There is nothing in the list of powers delineated above which refers to water, irrigation, climate change, electricity transmission, education, health, agriculture or an array of other areas in which the Commonwealth now operates. The over stepping of the Commonwealth into areas rightly the province of State governments must be wound back. Numerous federal departments and agencies must be deconstructed, and their activities devolved to the States. Consideration must be given to making Local Government a third arm of government, recognised in the Constitution.

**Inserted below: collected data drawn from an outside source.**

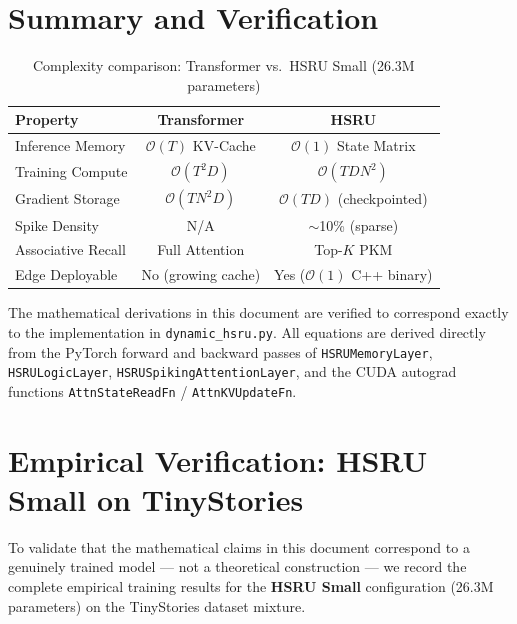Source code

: \documentclass[11pt]{article}
\begin{document}
\section{Summary and Verification}

\begin{table}[h!]
\centering
\caption{Complexity comparison: Transformer vs.\ HSRU Small (26.3M parameters)}
\begin{tabular}{@{}lcc@{}}
\toprule
\textbf{Property} & \textbf{Transformer} & \textbf{HSRU} \\
\midrule
Inference Memory & $\mathcal{O}(T)$ KV-Cache & $\mathcal{O}(1)$ State Matrix \\
Training Compute & $\mathcal{O}(T^2 D)$ & $\mathcal{O}(T D N^2)$ \\
Gradient Storage & $\mathcal{O}(T N^2 D)$ & $\mathcal{O}(T D)$ (checkpointed) \\
Spike Density & N/A & $\sim$10\% (sparse) \\
Associative Recall & Full Attention & Top-$K$ PKM \\
Edge Deployable & No (growing cache) & Yes ($\mathcal{O}(1)$ C++ binary) \\
\bottomrule
\end{tabular}
\end{table}

The mathematical derivations in this document are verified to correspond exactly to the implementation in \texttt{dynamic\_hsru.py}. All equations are derived directly from the PyTorch forward and backward passes of \texttt{HSRUMemoryLayer}, \texttt{HSRULogicLayer}, \texttt{HSRUSpikingAttentionLayer}, and the CUDA autograd functions \texttt{AttnStateReadFn} / \texttt{AttnKVUpdateFn}.

\section{Empirical Verification: HSRU Small on TinyStories}

To validate that the mathematical claims in this document correspond to a genuinely trained model — not a theoretical construction — we record the complete empirical training results for the \textbf{HSRU Small} configuration (26.3M parameters) on the TinyStories dataset mixture.
\end{document}
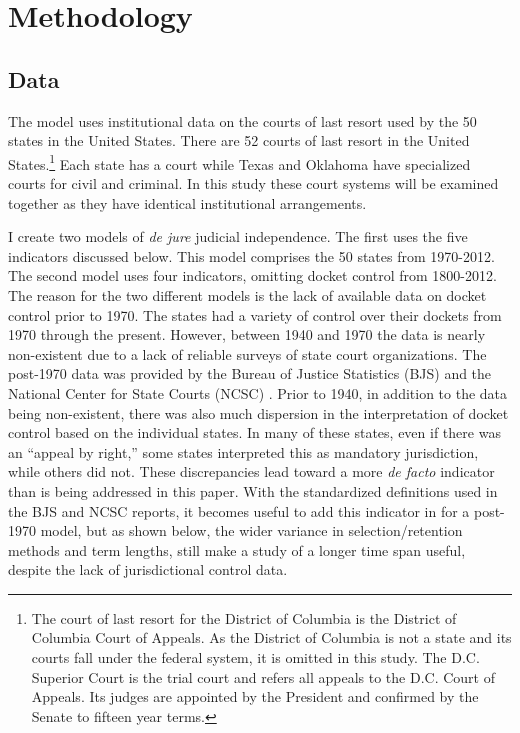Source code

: \documentclass[12pt]{article}
\begin{document}
\section*{Methodology}
\subsection*{Data}
The model uses institutional data on the courts of last resort used by the 50 states in the United States.  There are 52 courts of last resort in the United States.\footnote{The court of last resort for the District of Columbia is the District of Columbia Court of Appeals.  As the District of Columbia is not a state and its courts fall under the federal system, it is omitted in this study.  The D.C. Superior Court is the trial court and refers all appeals to the D.C. Court of Appeals.  Its judges are appointed by the President and confirmed by the Senate to fifteen year terms.}  Each state has a court while Texas and Oklahoma have specialized courts for civil and criminal.  In this study these court systems will be examined together as they have identical institutional arrangements.  

I create two models of \textit{de jure} judicial independence.  The first uses the five indicators discussed below.  This model comprises the 50 states from 1970-2012.  The second model uses four indicators, omitting docket control from 1800-2012.  The reason for the two different models is the lack of available data on docket control prior to 1970.  The states had a variety of control over their dockets from 1970 through the present.  However, between 1940 and 1970 the data is nearly non-existent due to a lack of reliable surveys of state court organizations.  The post-1970 data was provided by the Bureau of Justice Statistics (BJS) and the National Center for State Courts (NCSC) \citep{BJS1993,BJS1998,BJS2004}.  Prior to 1940, in addition to the data being non-existent, there was also much dispersion in the interpretation of docket control based on the individual states.  In many of these states, even if there was an ``appeal by right,'' some states interpreted this as mandatory jurisdiction, while others did not.  These discrepancies lead toward a more \textit{de facto} indicator than is being addressed in this paper.  With the standardized definitions used in the BJS and NCSC reports, it becomes useful to add this indicator in for a post-1970 model, but as shown below, the wider variance in selection/retention methods and term lengths, still make a study of a longer time span useful, despite the lack of jurisdictional control data.  
\end{document}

A guide for this way forward can be obtained from the 1975 Federal Election Policy Speech of Malcolm Fraser, which formed the basis of the successive policy of Federalism activated by the Fraser Government :

We will provide a sound basis of financial independence and responsibility for the States and Local Governments with the most significant reform of the federal system since Federation.

Our policy has been hailed around Australia by State and Local Governments.

  • It will give power and responsibility to State and Local Governments.
  • It will make them answerable to their own people.
  • It will also ensure equality between richer and poorer States and areas.
  • These will establish an independent council for Inter-governmental Relations, designed to resolve problems between the levels of Government. It is the greatest advance in Federal-State relations since Federation.

The Council for Inter-Governmental Relations morphed into the Council of Australian Governments (COAG) which was peremptorily terminated by the Morrison Government on 29 May 2020 and replaced by the somewhat undefined ‘National Cabinet’.

A new, streamlined COAG must be created, empowered to activate the process of devolution of power from the Federal Government back to the States and to Local Governments.

The first area of policy in which this process of devolution should occur should be indigenous affairs.